The shift from high school to university has always been a difficult one for teenagers. It’s that time in your life when you get to experience the changes from adolescence to young adulthood. For me, it has been a moment when I got to see how it is to have more freedom, but more responsibilities as well. Living far away from my family home, I had to learn how to take care of myself, but also how to manage my time and money. Since I’m going to start my last year of university soon, I want to offer some advice to the students who are just beginning their journey, especially during this trying time of online learning.
In terms of organization, this switch to online learning made things difficult for everyone, students, and teachers alike. For me, it messed up my rhythm a lot. I started to receive more homework, there were more deadlines, and my schedule changed suddenly. During this time, I began using a notebook to keep track of everything that was happening. And this leads me to my first piece of advice: note everything down. You’ll probably say: “I don’t need to. I will remember that”. I am here to burst your bubble and tell you this: no, you won’t. Chances are your memory will trick you most of the time. So just write it down, no matter where: in your notebook, on sticky notes, on apps on your phone or laptop.
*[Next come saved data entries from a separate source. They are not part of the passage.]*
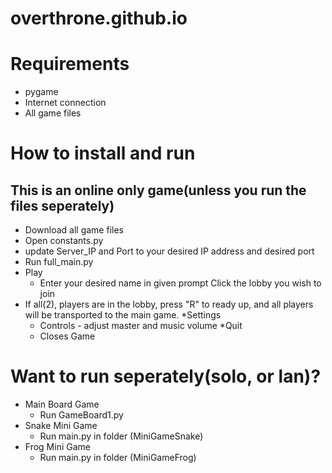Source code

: # overthrone.github.io
# Requirements
* pygame
* Internet connection
* All game files
# How to install and run
## This is an online only game(unless you run the files seperately)
* Download all game files
* Open constants.py
* update Server_IP and Port to your desired IP address and desired port
* Run full_main.py
* Play
  * Enter your desired name in given prompt
Click the lobby you wish to join
* If all(2), players are in the lobby, press "R" to ready up, and all players will be transported to the main game.
*Settings
  * Controls - adjust master and music volume
*Quit
  * Closes Game
# Want to run seperately(solo, or lan)?
* Main Board Game
  * Run GameBoard1.py
* Snake Mini Game
  * Run main.py in folder (MiniGameSnake)
* Frog Mini Game
  * Run main.py in folder (MiniGameFrog)

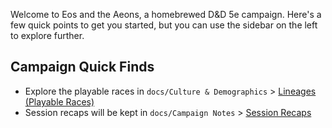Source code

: Welcome to Eos and the Aeons, a homebrewed D&D 5e campaign. Here's a few quick points to get you started, but you can use the sidebar on the left to explore further.

## Campaign Quick Finds
- Explore the playable races in `docs/Culture & Demographics` > [Lineages (Playable Races)](https://github.com/worldbuildingwoman/eos-and-aeons/tree/main/docs/Culture%20%26%20Demographics/Lineages%20(Playable%20Races))
- Session recaps will be kept in `docs/Campaign Notes` > [Session Recaps](https://github.com/worldbuildingwoman/eos-and-aeons/tree/main/docs/Campaign%20Notes/Session%20Recaps)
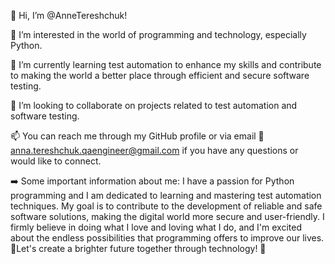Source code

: 👋 Hi, I’m @AnneTereshchuk!

👀 I’m interested in the world of programming and technology, especially Python.

🌱 I’m currently learning test automation to enhance my skills and contribute to making the world a better place through efficient and secure software testing.

💞️ I’m looking to collaborate on projects related to test automation and software testing.

📫 You can reach me through my GitHub profile or via email 📧 anna.tereshchuk.qaengineer@gmail.com if you have any questions or would like to connect.

➡️ Some important information about me: I have a passion for Python programming and I am dedicated to learning and mastering test automation techniques. 
My goal is to contribute to the development of reliable and safe software solutions, making the digital world more secure and user-friendly. 
I firmly believe in doing what I love and loving what I do, and I'm excited about the endless possibilities that programming offers to improve our lives. 
🩷Let's create a brighter future together through technology! 🚀
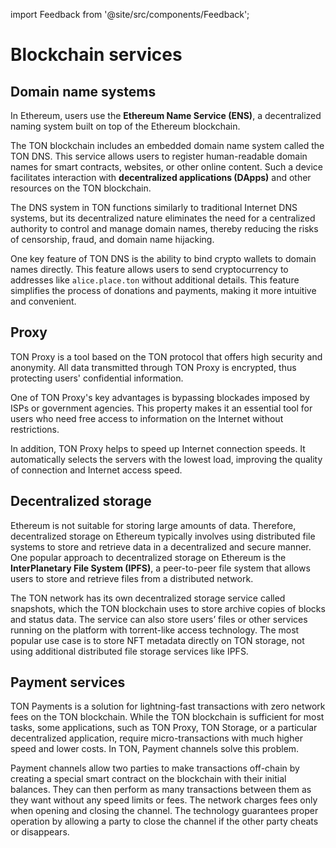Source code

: import Feedback from '@site/src/components/Feedback';

# Blockchain services

## Domain name systems

In Ethereum, users use the **Ethereum Name Service (ENS)**, a decentralized naming system built on top of the Ethereum blockchain.

The TON blockchain includes an embedded domain name system called the TON DNS. This service allows users to register human-readable domain names for smart contracts, websites, or other online content. Such a device facilitates interaction with **decentralized applications (DApps)** and other resources on the TON blockchain.

The DNS system in TON functions similarly to traditional Internet DNS systems, but its decentralized nature eliminates the need for a centralized authority to control and manage domain names, thereby reducing the risks of censorship, fraud, and domain name hijacking.

One key feature of TON DNS is the ability to bind crypto wallets to domain names directly. This feature allows users to send cryptocurrency to addresses like `alice.place.ton` without additional details. This feature simplifies the process of donations and payments, making it more intuitive and convenient.

## Proxy

TON Proxy is a tool based on the TON protocol that offers high security and anonymity. All data transmitted through TON Proxy is encrypted, thus protecting users' confidential information.

One of TON Proxy's key advantages is bypassing blockades imposed by ISPs or government agencies. This property makes it an essential tool for users who need free access to information on the Internet without restrictions.

In addition, TON Proxy helps to speed up Internet connection speeds. It automatically selects the servers with the lowest load, improving the quality of connection and Internet access speed.

## Decentralized storage

Ethereum is not suitable for storing large amounts of data. Therefore, decentralized storage on Ethereum typically involves using distributed file systems to store and retrieve data in a decentralized and secure manner. One popular approach to decentralized storage on Ethereum is the **InterPlanetary File System (IPFS)**, a peer-to-peer file system that allows users to store and retrieve files from a distributed network.

The TON network has its own decentralized storage service called snapshots, which the TON blockchain uses to store archive copies of blocks and status data. The service can also store users’ files or other services running on the platform with torrent-like access technology. The most popular use case is to store NFT metadata directly on TON storage, not using additional distributed file storage services like IPFS.

## Payment services

TON Payments is a solution for lightning-fast transactions with zero network fees on the TON blockchain. While the TON blockchain is sufficient for most tasks, some applications, such as TON Proxy, TON Storage, or a particular decentralized application, require micro-transactions with much higher speed and lower costs. In TON, Payment channels solve this problem.

Payment channels allow two parties to make transactions off-chain by creating a special smart contract on the blockchain with their initial balances. They can then perform as many transactions between them as they want without any speed limits or fees. The network charges fees only when opening and closing the channel. The technology guarantees proper operation by allowing a party to close the channel if the other party cheats or disappears.

<Feedback />


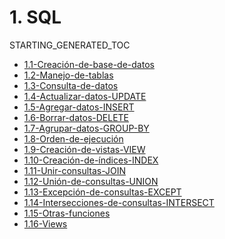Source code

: # 1. SQL
STARTING_GENERATED_TOC



[comment]:STARTING_GENERATED_TOC

* [1.1-Creación-de-base-de-datos](<./content/1.1-Creación-de-base-de-datos.md>)
* [1.2-Manejo-de-tablas](<./content/1.2-Manejo-de-tablas.md>)
* [1.3-Consulta-de-datos](<./content/1.3-Consulta-de-datos.md>)
* [1.4-Actualizar-datos-UPDATE](<./content/1.4-Actualizar-datos-UPDATE.md>)
* [1.5-Agregar-datos-INSERT](<./content/1.5-Agregar-datos-INSERT.md>)
* [1.6-Borrar-datos-DELETE](<./content/1.6-Borrar-datos-DELETE.md>)
* [1.7-Agrupar-datos-GROUP-BY](<./content/1.7-Agrupar-datos-GROUP-BY.md>)
* [1.8-Orden-de-ejecución](<./content/1.8-Orden-de-ejecución.md>)
* [1.9-Creación-de-vistas-VIEW](<./content/1.9-Creación-de-vistas-VIEW.md>)
* [1.10-Creación-de-índices-INDEX](<./content/1.10-Creación-de-índices-INDEX.md>)
* [1.11-Unir-consultas-JOIN](<./content/1.11-Unir-consultas-JOIN.md>)
* [1.12-Unión-de-consultas-UNION](<./content/1.12-Unión-de-consultas-UNION.md>)
* [1.13-Excepción-de-consultas-EXCEPT](<./content/1.13-Excepción-de-consultas-EXCEPT.md>)
* [1.14-Intersecciones-de-consultas-INTERSECT](<./content/1.14-Intersecciones-de-consultas-INTERSECT.md>)
* [1.15-Otras-funciones](<./content/1.15-Otras-funciones.md>)
* [1.16-Views](<./content/1.16-Views.md>)

[comment]:ENDING_GENERATED_TOC
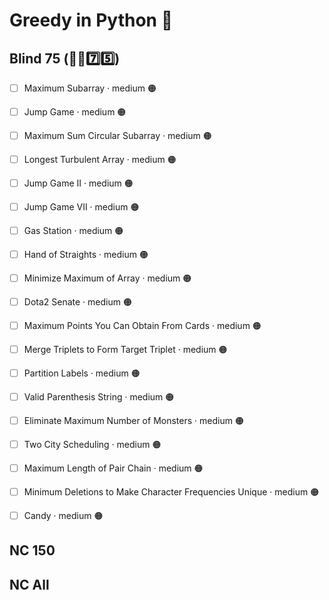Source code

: # Greedy in Python 🐍

## Blind 75 (🧑‍🦯7️⃣5️⃣)
- [ ] Maximum Subarray · medium 🟠

- [ ] Jump Game · medium 🟠

- [ ] Maximum Sum Circular Subarray · medium 🟠
- [ ] Longest Turbulent Array · medium 🟠

- [ ] Jump Game II · medium 🟠
- [ ] Jump Game VII · medium 🟠
- [ ] Gas Station · medium 🟠
- [ ] Hand of Straights · medium 🟠
- [ ] Minimize Maximum of Array · medium 🟠
- [ ] Dota2 Senate · medium 🟠
- [ ] Maximum Points You Can Obtain From Cards · medium 🟠
- [ ] Merge Triplets to Form Target Triplet · medium 🟠
- [ ] Partition Labels · medium 🟠
- [ ] Valid Parenthesis String · medium 🟠
- [ ] Eliminate Maximum Number of Monsters · medium 🟠
- [ ] Two City Scheduling · medium 🟠
- [ ] Maximum Length of Pair Chain · medium 🟠
- [ ] Minimum Deletions to Make Character Frequencies Unique · medium 🟠
- [ ] Candy · medium 🟠


## NC 150


## NC All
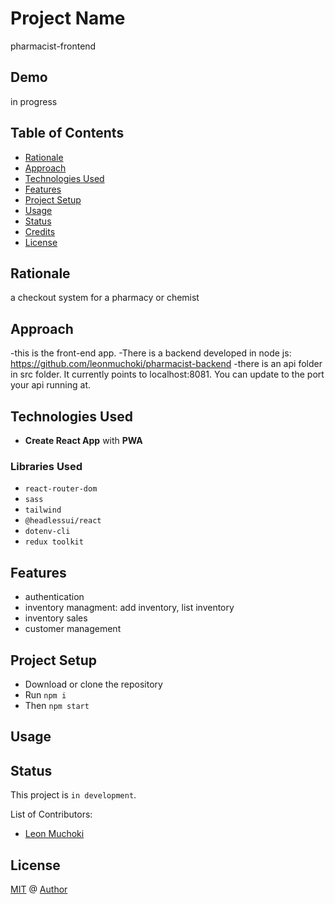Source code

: # Project Name
pharmacist-frontend

## Demo
in progress

## Table of Contents
- [Rationale](#rationale)
- [Approach](#approach)
- [Technologies Used](#technologies-used)
- [Features](#features)
- [Project Setup](#project-setup)
- [Usage](#usage)
- [Status](#status)
- [Credits](#credits)
- [License](#license)

## Rationale
a checkout system for a pharmacy or chemist

## Approach
-this is the front-end app. 
-There is a backend developed in node js: https://github.com/leonmuchoki/pharmacist-backend
-there is an api folder in src folder. It currently points to localhost:8081. You can update to the port your api running at.

## Technologies Used
- **Create React App** with **PWA**

### Libraries Used
- `react-router-dom`
- `sass`
- `tailwind`
- `@headlessui/react`
- `dotenv-cli`
- `redux toolkit`

## Features
- authentication
- inventory managment: add inventory, list inventory
- inventory sales
- customer management

## Project Setup
- Download or clone the repository
- Run `npm i`
- Then `npm start`

## Usage

## Status
This project is `in development`.

List of Contributors:
- [Leon Muchoki]()

## License
[MIT]() @ [Author]()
Also, go to your classes. Take notes there as well. Online classes may give you an advantage because more teachers started sending electronic materials (which some of them failed to do before, by the way). But your teacher’s explanations can help you understand the material better. Besides that, you can ask questions during class, and you may remember what was said back then when you read your notes.
If you missed a class or two, don’t wait until the exam session period to ask for your classmates’ notes. Many won’t have the time (or the patience) to help you if you choose to take an interest in the course last minute. And it’s really hard to keep track of what courses you missed if you let them pile up.
One of the reasons I found it hard to stay focused and motivated was that I let myself slip into old habits. University is much harder than high school and you should treat it accordingly. It’s important to stay on top of your work and don’t let it pile up. Make it a habit to do a little bit of work every day or every two days at least. How can you do that? Give yourself small tasks. Don’t let yourself be intimidated by the end goal and portion your work in a way that’s digestible for you. And don’t leave things for the last minute. Many teachers will probably give you deadlines for papers or projects, so don’t leave them for the last day. Not only there is the looming threat of not finishing on time, but you may miss a lot of errors if you don’t let yourself have some time to reread what you wrote. Moreover, many jobs entail deadlines, so working with them from your university years may prepare you for your future career.
Many people recommend grinding all the information during the exam session period. Maybe it works for them, but I found myself always stressed and worried that I will never finish before the exam day or the deadline. The fear was taking over my brain and I couldn’t concentrate on anything. Maybe you can’t be consistent in every course and that’s fine. Choose a few of them that you like the most or that are the most challenging and focus on them during the semester. If you have to take midterms, then use them to your advantage and see what you have to work on more. Go to all your exams, even if you think there are zero chances that you’ll pass. There is always a chance that you will do it. And even if you don’t, you can see at least how the exam was and what you need to focus on when you retake it.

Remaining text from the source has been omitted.